La última experiencia fue hace apenas una semana. Nuevo choque con moto, aunque esta vez era yo quien hacía un cruce indebido luego de más de dos horas en el tráfico intentando ir al trabajo. El motorizado decentísimo en esta ocasión. El matraqueo exclusivo de los inspectores de tránsito. Me anuncian que mis documentos quedarán retenidos y que debo llamar a alguien para que venga a manejar mi vehículo hasta el Banco de Venezuela más cercano para pagar una multa de veinte unidades tributarias (Bs.F. 1520,00). Si no, mi carro quedará retenido en la Comandancia de El Valle. Mi respuesta: no tengo plata (era cierto), no tengo marido que me venga a buscar hasta acá (ídem), así que por favor llamen a la grúa para que se lleve el carro. Yo pago la multa el lunes y lo voy a buscar. Cara de desconcierto indescriptible. Al ver que yo asumía que el accidente fue mi responsabilidad y que estaba dispuesta a que retuvieran el carro y pagar la multa, quedaron desarmados y me dejaron ir sin siquiera emitir una boleta. En resumen, esta chocona jamás ha pagado un bolívar por concepto de matraca.

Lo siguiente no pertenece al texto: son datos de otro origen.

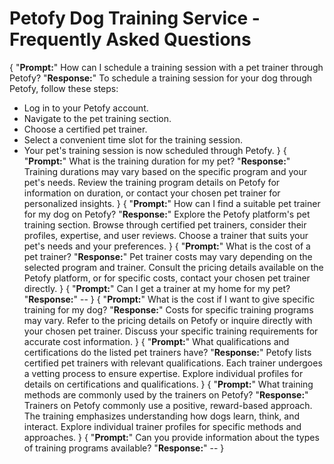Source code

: # Petofy Dog Training Service - Frequently Asked Questions

{
"**Prompt:**" How can I schedule a training session with a pet trainer through Petofy?
"**Response:**" To schedule a training session for your dog through Petofy, follow these steps:
- Log in to your Petofy account.
- Navigate to the pet training section.
- Choose a certified pet trainer.
- Select a convenient time slot for the training session.
- Your pet's training session is now scheduled through Petofy.
}
{
"**Prompt:**" What is the training duration for my pet?
"**Response:**" Training durations may vary based on the specific program and your pet's needs. Review the training program details on Petofy for information on duration, or contact your chosen pet trainer for personalized insights.
}
{
"**Prompt:**" How can I find a suitable pet trainer for my dog on Petofy?
"**Response:**" Explore the Petofy platform's pet training section. Browse through certified pet trainers, consider their profiles, expertise, and user reviews. Choose a trainer that suits your pet's needs and your preferences.
}
{
"**Prompt:**" What is the cost of a pet trainer?
"**Response:**" Pet trainer costs may vary depending on the selected program and trainer. Consult the pricing details available on the Petofy platform, or for specific costs, contact your chosen pet trainer directly.
}
{
"**Prompt:**" Can I get a trainer at my home for my pet?
"**Response:**" --
}
{
"**Prompt:**" What is the cost if I want to give specific training for my dog?
"**Response:**" Costs for specific training programs may vary. Refer to the pricing details on Petofy or inquire directly with your chosen pet trainer. Discuss your specific training requirements for accurate cost information.
}
{
"**Prompt:**" What qualifications and certifications do the listed pet trainers have?
"**Response:**" Petofy lists certified pet trainers with relevant qualifications. Each trainer undergoes a vetting process to ensure expertise. Explore individual profiles for details on certifications and qualifications.
}
{
"**Prompt:**" What training methods are commonly used by the trainers on Petofy?
"**Response:**" Trainers on Petofy commonly use a positive, reward-based approach. The training emphasizes understanding how dogs learn, think, and interact. Explore individual trainer profiles for specific methods and approaches.
}
{
"**Prompt:**" Can you provide information about the types of training programs available?
"**Response:**" --
}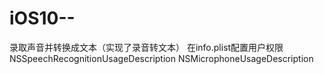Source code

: # iOS10--
录取声音并转换成文本（实现了录音转文本）
在info.plist配置用户权限
  <key>NSSpeechRecognitionUsageDescription</key>
	<string></string>
	<key>NSMicrophoneUsageDescription</key>
	<string></string>

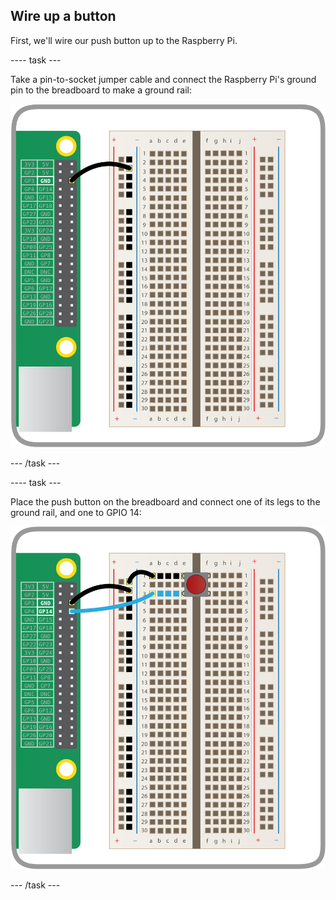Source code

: ## Wire up a button

First, we'll wire our push button up to the Raspberry Pi.

---- task ---

Take a pin-to-socket jumper cable and connect the Raspberry Pi's ground pin to the breadboard to make a ground rail:

![](images/connect-ground-rail.png)

--- /task ---

---- task ---

Place the push button on the breadboard and connect one of its legs to the ground rail, and one to GPIO 14:

![](images/connect-button.png)

--- /task ---



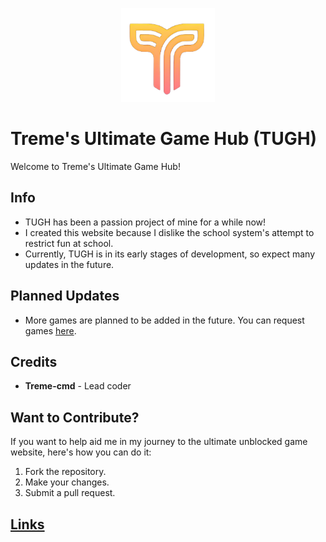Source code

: <p align="center">
  <img src="./public/Assets/logo.png" width="150" height="150"/>
</p>

# Treme's Ultimate Game Hub (TUGH)

Welcome to Treme's Ultimate Game Hub!

## Info

- TUGH has been a passion project of mine for a while now!
- I created this website because I dislike the school system's attempt to restrict fun at school.
- Currently, TUGH is in its early stages of development, so expect many updates in the future.

## Planned Updates

- More games are planned to be added in the future. You can request games [here](https://forms.gle/3d3rVWRYnjhApAUf6).

## Credits

- **Treme-cmd** - Lead coder

## Want to Contribute?

If you want to help aid me in my journey to the ultimate unblocked game website, here's how you can do it:

1. Fork the repository.
2. Make your changes.
3. Submit a pull request.

## [Links](./Links.MD)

Este fenómeno tan usual tiene que ver por supuesto con la baja remuneración de los funcionarios, lo cual constituye un importante estímulo para incurrir en prácticas ilícitas. Pero eso no sería suficiente. Hace falta, además, un total desconocimiento por parte de la población de cuáles son las reglas, qué conductas acarrean cuáles sanciones. Que desconozcamos los procedimientos, que nos puedan amenazar con cualquier cosa y no nos quede más remedio que creerlo. Absoluta falta de transparencia y calculabilidad, pues.

Este es otro de los ámbitos donde la falta de institucionalidad pública dificulta la convivencia. Cumplir o no cumplir las normas no hace mayor diferencia; por lo tanto, nuestras calles son la guerra de todos contra todos, cada uno tratando de llegar atravesando un camino hostil y sin seguridad alguna.